The International Franchise Association is mounting its offensive with Pacific Public Affairs, a 20-year-old PR shop run by Jim Kneeland, a former press secretary to Washington State Gov. Booth Gardner. It has engaged former US solicitor general Paul Clement for its legal challenge.
"We needed to put a stake in the ground here in Seattle," Matt Haller, senior VP of communications and public affairs for the IFA said of hiring the PR firm. He noted the trade group is not a federation and does not have local chapters, so PPA is providing media relations and other PR support as the IFA mounts its campaign to stop the Seattle law and curb any movement to pass similar wage laws around the US. "It's about the SEIU's attempt to destroy the franchise business model," Haller said, referencing the Service Employees International Union that helped push the law through and is campaigning nationally on the issue.
The IFA, along with five franchisees, sued Seattle in federal court today to block the $15 wage mark from taking effect on April 1, 2015, alleging it discriminates against franchisees by treating them as large corporations and not individual businesses. The new minimum wage applies to businesses with more than 500 employees.

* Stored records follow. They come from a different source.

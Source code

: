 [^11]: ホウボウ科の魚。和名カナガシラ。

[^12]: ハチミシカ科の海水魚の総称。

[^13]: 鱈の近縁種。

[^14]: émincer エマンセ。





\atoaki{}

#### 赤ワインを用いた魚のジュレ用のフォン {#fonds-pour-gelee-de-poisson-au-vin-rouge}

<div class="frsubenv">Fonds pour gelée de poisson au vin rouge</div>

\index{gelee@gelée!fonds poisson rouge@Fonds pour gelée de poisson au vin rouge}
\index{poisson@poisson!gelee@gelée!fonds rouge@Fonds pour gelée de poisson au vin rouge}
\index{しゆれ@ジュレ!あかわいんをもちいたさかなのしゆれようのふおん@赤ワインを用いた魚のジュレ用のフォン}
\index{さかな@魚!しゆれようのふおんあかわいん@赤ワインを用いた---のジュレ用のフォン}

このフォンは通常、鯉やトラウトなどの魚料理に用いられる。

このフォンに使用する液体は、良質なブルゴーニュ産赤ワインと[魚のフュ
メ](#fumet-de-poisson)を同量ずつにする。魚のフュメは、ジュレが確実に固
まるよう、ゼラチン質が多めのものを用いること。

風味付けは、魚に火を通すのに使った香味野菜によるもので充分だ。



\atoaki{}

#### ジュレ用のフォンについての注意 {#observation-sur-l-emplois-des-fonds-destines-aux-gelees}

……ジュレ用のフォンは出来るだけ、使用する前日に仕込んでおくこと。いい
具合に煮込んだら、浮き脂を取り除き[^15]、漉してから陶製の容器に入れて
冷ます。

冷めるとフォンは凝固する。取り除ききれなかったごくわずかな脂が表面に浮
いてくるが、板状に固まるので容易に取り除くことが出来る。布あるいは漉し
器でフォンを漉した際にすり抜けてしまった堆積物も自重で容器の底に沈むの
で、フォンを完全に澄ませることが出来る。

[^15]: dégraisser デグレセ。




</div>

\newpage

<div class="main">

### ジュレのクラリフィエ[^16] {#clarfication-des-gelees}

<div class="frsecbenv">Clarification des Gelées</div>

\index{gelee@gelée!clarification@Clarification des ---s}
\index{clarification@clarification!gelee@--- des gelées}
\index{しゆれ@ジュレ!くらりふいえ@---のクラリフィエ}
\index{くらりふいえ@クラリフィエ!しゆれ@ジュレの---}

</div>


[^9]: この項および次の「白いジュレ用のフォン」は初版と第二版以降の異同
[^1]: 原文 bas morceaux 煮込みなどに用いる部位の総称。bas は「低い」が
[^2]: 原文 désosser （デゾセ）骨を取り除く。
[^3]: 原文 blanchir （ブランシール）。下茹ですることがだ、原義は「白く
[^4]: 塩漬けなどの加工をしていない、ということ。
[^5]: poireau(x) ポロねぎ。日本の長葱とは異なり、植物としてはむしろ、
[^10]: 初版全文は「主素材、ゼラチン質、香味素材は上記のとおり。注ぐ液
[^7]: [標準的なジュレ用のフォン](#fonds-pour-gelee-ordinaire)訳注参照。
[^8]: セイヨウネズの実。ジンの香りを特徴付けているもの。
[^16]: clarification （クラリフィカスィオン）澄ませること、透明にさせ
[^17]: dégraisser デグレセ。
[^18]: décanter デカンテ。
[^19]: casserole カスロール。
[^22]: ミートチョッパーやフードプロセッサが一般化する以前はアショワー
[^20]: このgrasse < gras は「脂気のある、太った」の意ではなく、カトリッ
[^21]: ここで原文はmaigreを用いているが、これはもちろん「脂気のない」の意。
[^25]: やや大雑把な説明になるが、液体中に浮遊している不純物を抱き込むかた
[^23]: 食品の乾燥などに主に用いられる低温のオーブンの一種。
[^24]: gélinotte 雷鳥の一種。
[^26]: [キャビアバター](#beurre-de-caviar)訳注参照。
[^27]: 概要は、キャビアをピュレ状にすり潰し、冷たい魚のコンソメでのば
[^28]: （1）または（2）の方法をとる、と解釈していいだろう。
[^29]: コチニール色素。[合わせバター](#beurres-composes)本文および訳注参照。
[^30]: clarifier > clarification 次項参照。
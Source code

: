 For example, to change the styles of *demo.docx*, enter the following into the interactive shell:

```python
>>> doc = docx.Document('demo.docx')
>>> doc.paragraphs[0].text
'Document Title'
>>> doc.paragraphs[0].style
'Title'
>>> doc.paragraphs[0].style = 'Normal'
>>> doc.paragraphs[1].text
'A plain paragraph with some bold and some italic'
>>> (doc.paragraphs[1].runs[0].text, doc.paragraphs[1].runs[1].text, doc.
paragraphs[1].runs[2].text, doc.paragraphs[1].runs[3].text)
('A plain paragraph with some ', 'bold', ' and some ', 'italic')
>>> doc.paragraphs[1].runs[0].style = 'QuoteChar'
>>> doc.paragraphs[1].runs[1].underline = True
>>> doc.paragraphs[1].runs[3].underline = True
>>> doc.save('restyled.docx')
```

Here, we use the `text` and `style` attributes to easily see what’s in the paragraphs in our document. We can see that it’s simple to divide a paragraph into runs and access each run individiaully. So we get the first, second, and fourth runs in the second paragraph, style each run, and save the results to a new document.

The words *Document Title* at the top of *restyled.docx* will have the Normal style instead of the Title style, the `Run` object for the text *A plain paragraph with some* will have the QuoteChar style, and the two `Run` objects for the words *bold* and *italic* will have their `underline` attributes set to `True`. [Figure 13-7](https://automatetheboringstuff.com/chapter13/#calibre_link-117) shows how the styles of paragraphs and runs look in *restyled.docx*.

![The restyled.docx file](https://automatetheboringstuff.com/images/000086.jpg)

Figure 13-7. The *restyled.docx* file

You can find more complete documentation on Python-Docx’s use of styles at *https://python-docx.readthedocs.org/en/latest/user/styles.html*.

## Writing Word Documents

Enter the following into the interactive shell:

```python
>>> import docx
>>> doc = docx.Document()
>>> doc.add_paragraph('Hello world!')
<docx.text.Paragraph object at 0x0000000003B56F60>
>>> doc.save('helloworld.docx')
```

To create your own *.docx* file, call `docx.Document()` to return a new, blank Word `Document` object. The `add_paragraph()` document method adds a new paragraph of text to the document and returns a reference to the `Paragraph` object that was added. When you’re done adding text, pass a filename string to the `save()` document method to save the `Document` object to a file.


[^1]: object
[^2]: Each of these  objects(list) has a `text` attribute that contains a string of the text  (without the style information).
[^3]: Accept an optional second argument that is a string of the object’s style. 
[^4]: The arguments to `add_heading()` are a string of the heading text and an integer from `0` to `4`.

Seattle's city council voted to hike the wage to the highest in the nation for a large city on June 2 on a unanimous, 9-0, vote after negotiations with business and labor leaders put together by Mayor Ed Murray.
"We hope the court will block the ordinance to save jobs and prevent Seattle from unfairly singling out one type of business -- a franchise -- for punitive treatment," IFA president and CEO Steve Caldeira said.
IFA has launched SeattleFranchiseFairness.com as part of the push.
Joining the suit with IFA are the owners of AlphaGraphics stores, Comfort Inn, Holiday Inn Express and BrightStar Care in the city.